**TASK DETAILS:**
Look through the records below for the line holding "A visual outlining". Write it out exactly, with each following line through the line holding "## Files Included".

═══ DATA FOR REVIEW

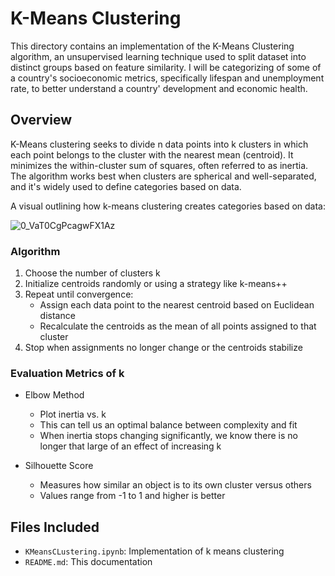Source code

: # K-Means Clustering

This directory contains an implementation of the K-Means Clustering algorithm, an unsupervised learning technique used to split dataset into distinct groups based on feature similarity. I will be categorizing of some of a country's socioeconomic metrics, specifically lifespan and unemployment rate, to better understand a country' development and economic health.

## Overview

K-Means clustering seeks to divide n data points into k clusters in which each point belongs to the cluster with the nearest mean (centroid). It minimizes the within-cluster sum of squares, often referred to as inertia. The algorithm works best when clusters are spherical and well-separated, and it's widely used to define categories based on data.

A visual outlining how k-means clustering creates categories based on data:

![0_VaT0CgPcagwFX1Az](https://github.com/user-attachments/assets/477bf772-97fe-480a-89e9-edf6f4718ce3)

### Algorithm

1. Choose the number of clusters k
2. Initialize centroids randomly or using a strategy like k-means++
3. Repeat until convergence:
    - Assign each data point to the nearest centroid based on Euclidean distance
    - Recalculate the centroids as the mean of all points assigned to that cluster
4. Stop when assignments no longer change or the centroids stabilize

### Evaluation Metrics of k

- Elbow Method
    - Plot inertia vs. k
    - This can tell us an optimal balance between complexity and fit
    - When inertia stops changing significantly, we know there is no longer that large of an effect of increasing k

- Silhouette Score
    - Measures how similar an object is to its own cluster versus others
    - Values range from -1 to 1 and higher is better

## Files Included

- `KMeansCLustering.ipynb`: Implementation of k means clustering
- `README.md`: This documentation
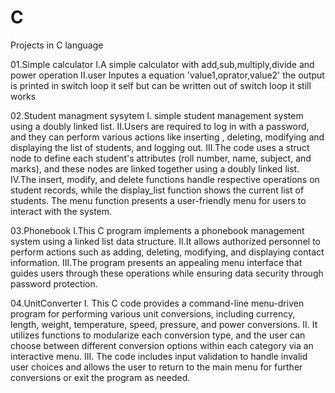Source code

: # C
Projects in C language


01.Simple calculator
I.A simple calculator with add,sub,multiply,divide and power operation
II.user Inputes a equation 'value1,oprator,value2'
    the output is printed in switch loop it self but can be written out of switch loop it still works

02.Student managment sysytem 
I. simple student management system using a doubly linked list. 
II.Users are required to log in with a password, and they can perform various actions like inserting , deleting, modifying and displaying the list of students, and logging out.
III.The code uses a struct node to define each student's attributes (roll number, name, subject, and marks), and these nodes are linked together using a doubly linked list. 
IV.The insert, modify, and delete functions handle respective operations on student records, while the display_list function shows the current list of students. The menu function presents a user-friendly menu for       users to interact with the system.

03.Phonebook 
I.This C program implements a phonebook management system using a linked list data structure. 
II.It allows authorized personnel to perform actions such as adding, deleting, modifying, and displaying contact information. 
III.The program presents an appealing menu interface that guides users through these operations while ensuring data security through password protection.


04.UnitConverter
I. This C code provides a command-line menu-driven program for performing various unit conversions, including currency, length, weight, temperature, speed, pressure, and power conversions.
II. It utilizes functions to modularize each conversion type, and the user can choose between different conversion options within each category via an interactive menu.
III. The code includes input validation to handle invalid user choices and allows the user to return to the main menu for further conversions or exit the program as needed.

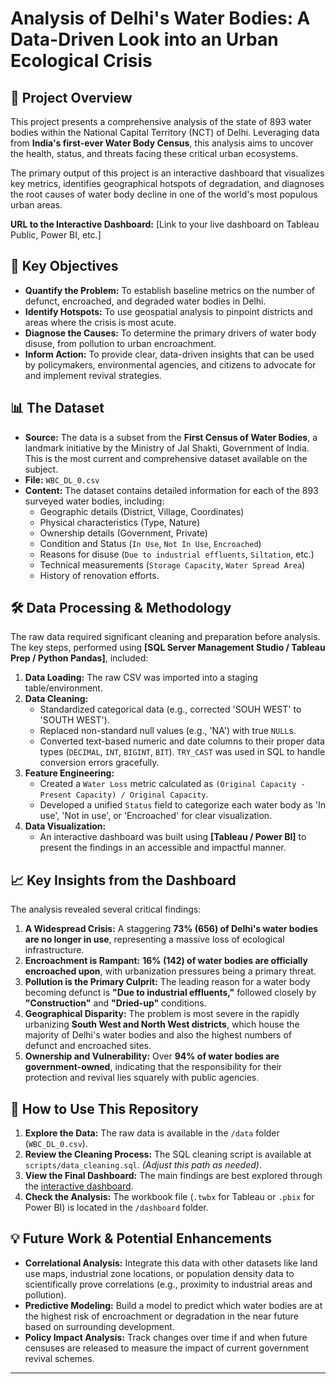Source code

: # Analysis of Delhi's Water Bodies: A Data-Driven Look into an Urban Ecological Crisis

## 📖 Project Overview

This project presents a comprehensive analysis of the state of 893 water bodies within the National Capital Territory (NCT) of Delhi. Leveraging data from **India's first-ever Water Body Census**, this analysis aims to uncover the health, status, and threats facing these critical urban ecosystems.

The primary output of this project is an interactive dashboard that visualizes key metrics, identifies geographical hotspots of degradation, and diagnoses the root causes of water body decline in one of the world's most populous urban areas.

**URL to the Interactive Dashboard:** [Link to your live dashboard on Tableau Public, Power BI, etc.]

## 🎯 Key Objectives

*   **Quantify the Problem:** To establish baseline metrics on the number of defunct, encroached, and degraded water bodies in Delhi.
*   **Identify Hotspots:** To use geospatial analysis to pinpoint districts and areas where the crisis is most acute.
*   **Diagnose the Causes:** To determine the primary drivers of water body disuse, from pollution to urban encroachment.
*   **Inform Action:** To provide clear, data-driven insights that can be used by policymakers, environmental agencies, and citizens to advocate for and implement revival strategies.

## 📊 The Dataset

*   **Source:** The data is a subset from the **First Census of Water Bodies**, a landmark initiative by the Ministry of Jal Shakti, Government of India. This is the most current and comprehensive dataset available on the subject.
*   **File:** `WBC_DL_0.csv`
*   **Content:** The dataset contains detailed information for each of the 893 surveyed water bodies, including:
    *   Geographic details (District, Village, Coordinates)
    *   Physical characteristics (Type, Nature)
    *   Ownership details (Government, Private)
    *   Condition and Status (`In Use`, `Not In Use`, `Encroached`)
    *   Reasons for disuse (`Due to industrial effluents`, `Siltation`, etc.)
    *   Technical measurements (`Storage Capacity`, `Water Spread Area`)
    *   History of renovation efforts.

## 🛠️ Data Processing & Methodology

The raw data required significant cleaning and preparation before analysis. The key steps, performed using **[SQL Server Management Studio / Tableau Prep / Python Pandas]**, included:

1.  **Data Loading:** The raw CSV was imported into a staging table/environment.
2.  **Data Cleaning:**
    *   Standardized categorical data (e.g., corrected 'SOUH WEST' to 'SOUTH WEST').
    *   Replaced non-standard null values (e.g., 'NA') with true `NULL`s.
    *   Converted text-based numeric and date columns to their proper data types (`DECIMAL`, `INT`, `BIGINT`, `BIT`). `TRY_CAST` was used in SQL to handle conversion errors gracefully.
3.  **Feature Engineering:**
    *   Created a `Water Loss` metric calculated as `(Original Capacity - Present Capacity) / Original Capacity`.
    *   Developed a unified `Status` field to categorize each water body as 'In use', 'Not in use', or 'Encroached' for clear visualization.
4.  **Data Visualization:**
    *   An interactive dashboard was built using **[Tableau / Power BI]** to present the findings in an accessible and impactful manner.

## 📈 Key Insights from the Dashboard

The analysis revealed several critical findings:

1.  **A Widespread Crisis:** A staggering **73% (656) of Delhi's water bodies are no longer in use**, representing a massive loss of ecological infrastructure.
2.  **Encroachment is Rampant:** **16% (142) of water bodies are officially encroached upon**, with urbanization pressures being a primary threat.
3.  **Pollution is the Primary Culprit:** The leading reason for a water body becoming defunct is **"Due to industrial effluents,"** followed closely by **"Construction"** and **"Dried-up"** conditions.
4.  **Geographical Disparity:** The problem is most severe in the rapidly urbanizing **South West and North West districts**, which house the majority of Delhi's water bodies and also the highest numbers of defunct and encroached sites.
5.  **Ownership and Vulnerability:** Over **94% of water bodies are government-owned**, indicating that the responsibility for their protection and revival lies squarely with public agencies.

## 🚀 How to Use This Repository

1.  **Explore the Data:** The raw data is available in the `/data` folder (`WBC_DL_0.csv`).
2.  **Review the Cleaning Process:** The SQL cleaning script is available at `scripts/data_cleaning.sql`. *(Adjust this path as needed)*.
3.  **View the Final Dashboard:** The main findings are best explored through the [interactive dashboard](https://public.tableau.com/views/Dashbooard_17495787840700/FinalDashboard?:language=en-US&publish=yes&:sid=&:redirect=auth&:display_count=n&:origin=viz_share_link).
4.  **Check the Analysis:** The workbook file (`.twbx` for Tableau or `.pbix` for Power BI) is located in the `/dashboard` folder.

## 💡 Future Work & Potential Enhancements

*   **Correlational Analysis:** Integrate this data with other datasets like land use maps, industrial zone locations, or population density data to scientifically prove correlations (e.g., proximity to industrial areas and pollution).
*   **Predictive Modeling:** Build a model to predict which water bodies are at the highest risk of encroachment or degradation in the near future based on surrounding development.
*   **Policy Impact Analysis:** Track changes over time if and when future censuses are released to measure the impact of current government revival schemes.

---
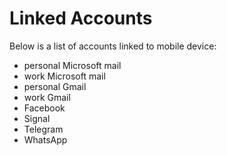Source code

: # Linked Accounts

Below is a list of accounts linked to mobile device:

- personal Microsoft mail
- work Microsoft mail
- personal Gmail
- work Gmail
- Facebook
- Signal
- Telegram
- WhatsApp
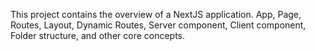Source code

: This project contains the overview of a NextJS application. App, Page, Routes, Layout, Dynamic Routes, Server component, Client component, Folder structure, and other core concepts.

══════

**EXERCISE SOLUTION:**
A visual outlining how k-means clustering creates categories based on data:

![0_VaT0CgPcagwFX1Az](https://github.com/user-attachments/assets/477bf772-97fe-480a-89e9-edf6f4718ce3)

### Algorithm

1. Choose the number of clusters k
2. Initialize centroids randomly or using a strategy like k-means++
3. Repeat until convergence:
    - Assign each data point to the nearest centroid based on Euclidean distance
    - Recalculate the centroids as the mean of all points assigned to that cluster
4. Stop when assignments no longer change or the centroids stabilize

### Evaluation Metrics of k

- Elbow Method
    - Plot inertia vs. k
    - This can tell us an optimal balance between complexity and fit
    - When inertia stops changing significantly, we know there is no longer that large of an effect of increasing k

- Silhouette Score
    - Measures how similar an object is to its own cluster versus others
    - Values range from -1 to 1 and higher is better

## Files Included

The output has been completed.